The "caches" for the site-map and localization messages use nsv. The only nice cache statistics are implemented on the c-level for ns_cache. In addition to nsv and ns_cache, we have multiple stores with somewhat similar properties but different interfaces and c level support (also: ns_section/ns_param, the per-thread stores ns_set, Tcl variables, associative arrays (* namespaces)).
So, while it is possible to measure the amount of memory that is put into these stores, it is not possible (without significant C programming) in the general case to figure out, what this content consumes per store (e.g. storing one byte in a tcl variable in a namespace needs significantly more than one byte, since it needs the variable structure, variable name, tcl_obj, maybe a new namespace with its hash tables, ...). Furthermore, a major problem with the current aolserver memory allocator is that it is optimized for high concurrency, but it tends to fragment easily after some time, which increases the memory footprint and reduces the hardware cache efficiency.
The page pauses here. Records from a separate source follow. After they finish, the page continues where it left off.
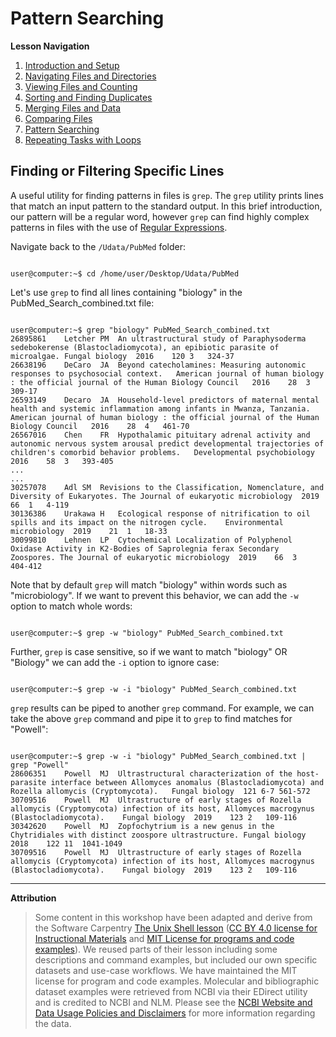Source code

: # Pattern Searching

**Lesson Navigation**

1. [Introduction and Setup](https://github.com/vfscalfani/UALIB_Workshops/blob/master/02_Unix/01_Unix_Introduction.md)
2. [Navigating Files and Directories](https://github.com/vfscalfani/UALIB_Workshops/blob/master/02_Unix/02_Unix_Navigating.md)
3. [Viewing Files and Counting](https://github.com/vfscalfani/UALIB_Workshops/blob/master/02_Unix/03_Unix_Viewing_Counting.md)
4. [Sorting and Finding Duplicates](https://github.com/vfscalfani/UALIB_Workshops/blob/master/02_Unix/04_Unix_Sorting_Duplicates.md)
5. [Merging Files and Data](https://github.com/vfscalfani/UALIB_Workshops/blob/master/02_Unix/05_Unix_Merging.md)
6. [Comparing Files](https://github.com/vfscalfani/UALIB_Workshops/blob/master/02_Unix/06_Unix_Comparing.md)
7. [Pattern Searching](https://github.com/vfscalfani/UALIB_Workshops/blob/master/02_Unix/07_Unix_Patterns.md)
8. [Repeating Tasks with Loops](https://github.com/vfscalfani/UALIB_Workshops/blob/master/02_Unix/08_Unix_Loops.md)

## Finding or Filtering Specific Lines

A useful utility for finding patterns in files is `grep`. The `grep` utility prints lines that match an input pattern to the standard output. In this brief introduction, our pattern will be a regular word, however `grep` can find highly complex patterns in files with the use of [Regular Expressions](https://en.wikipedia.org/wiki/Regular_expression). 

Navigate back to the `/Udata/PubMed` folder:

```console

user@computer:~$ cd /home/user/Desktop/Udata/PubMed

```
Let's use `grep` to find all lines containing "biology" in the PubMed_Search_combined.txt file:

```console

user@computer:~$ grep "biology" PubMed_Search_combined.txt
26895861	Letcher	PM	An ultrastructural study of Paraphysoderma sedebokerense (Blastocladiomycota), an epibiotic parasite of microalgae.	Fungal biology	2016	120	3	324-37
26638196	DeCaro	JA	Beyond catecholamines: Measuring autonomic responses to psychosocial context.	American journal of human biology : the official journal of the Human Biology Council	2016	28	3	309-17
26593149	Decaro	JA	Household-level predictors of maternal mental health and systemic inflammation among infants in Mwanza, Tanzania.	American journal of human biology : the official journal of the Human Biology Council	2016	28	4	461-70
26567016	Chen	FR	Hypothalamic pituitary adrenal activity and autonomic nervous system arousal predict developmental trajectories of children's comorbid behavior problems.	Developmental psychobiology	2016	58	3	393-405
...
...
30257078	Adl	SM	Revisions to the Classification, Nomenclature, and Diversity of Eukaryotes.	The Journal of eukaryotic microbiology	2019	66	1	4-119
30136386	Urakawa	H	Ecological response of nitrification to oil spills and its impact on the nitrogen cycle.	Environmental microbiology	2019	21	1	18-33
30099810	Lehnen	LP	Cytochemical Localization of Polyphenol Oxidase Activity in K2-Bodies of Saprolegnia ferax Secondary Zoospores.	The Journal of eukaryotic microbiology	2019	66	3	404-412

```

Note that by default `grep` will match "biology" within words such as "microbiology". If we want to prevent this behavior, we can add the `-w` option to match whole words:

```console

user@computer:~$ grep -w "biology" PubMed_Search_combined.txt

```
Further, `grep` is case sensitive, so if we want to match "biology" OR "Biology" we can add the `-i` option to ignore case:

```console

user@computer:~$ grep -w -i "biology" PubMed_Search_combined.txt

```

`grep` results can be piped to another `grep` command. For example, we can take the above `grep` command and pipe it to `grep` to find matches for "Powell":

```console

user@computer:~$ grep -w -i "biology" PubMed_Search_combined.txt | grep "Powell"
28606351	Powell	MJ	Ultrastructural characterization of the host-parasite interface between Allomyces anomalus (Blastocladiomycota) and Rozella allomycis (Cryptomycota).	Fungal biology	121	6-7	561-572
30709516	Powell	MJ	Ultrastructure of early stages of Rozella allomycis (Cryptomycota) infection of its host, Allomyces macrogynus (Blastocladiomycota).	Fungal biology	2019	123	2	109-116
30342620	Powell	MJ	Zopfochytrium is a new genus in the Chytridiales with distinct zoospore ultrastructure.	Fungal biology	2018	122	11	1041-1049
30709516	Powell	MJ	Ultrastructure of early stages of Rozella allomycis (Cryptomycota) infection of its host, Allomyces macrogynus (Blastocladiomycota).	Fungal biology	2019	123	2	109-116
```
---

**Attribution**

> Some content in this workshop have been adapted and derive from the Software Carpentry [The Unix Shell lesson](https://software-carpentry.org/lessons/) ([CC BY 4.0 license for Instructional Materials](http://swcarpentry.github.io/shell-novice/LICENSE.html) and [MIT License for programs and code examples](http://swcarpentry.github.io/shell-novice/LICENSE.html)). We reused parts of their lesson including some descriptions and command examples, but included our own specific datasets and use-case workflows. We have maintained the MIT license for program and code examples. Molecular and bibliographic dataset examples were retrieved from NCBI via their EDirect utility and is credited to NCBI and NLM. Please see the [NCBI Website and Data Usage Policies and Disclaimers](https://www.ncbi.nlm.nih.gov/home/about/policies/) for more information regarding the data.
How busy is your site with the 3GB memory footprint? Is it an opteron machine? what's your maxthreads and your threadtimeout? Memory consumption is directly related to the number of threads (connection threads and scheduled threads), since every thread keeps a private copy of the tcl procs (+ vars). In a typical dotlrn instance we have are about 8000 procs. So, if one has e.g. 50 threads (e.g. 40 connection threads + 10 scheduled), this makes 400.000 procs....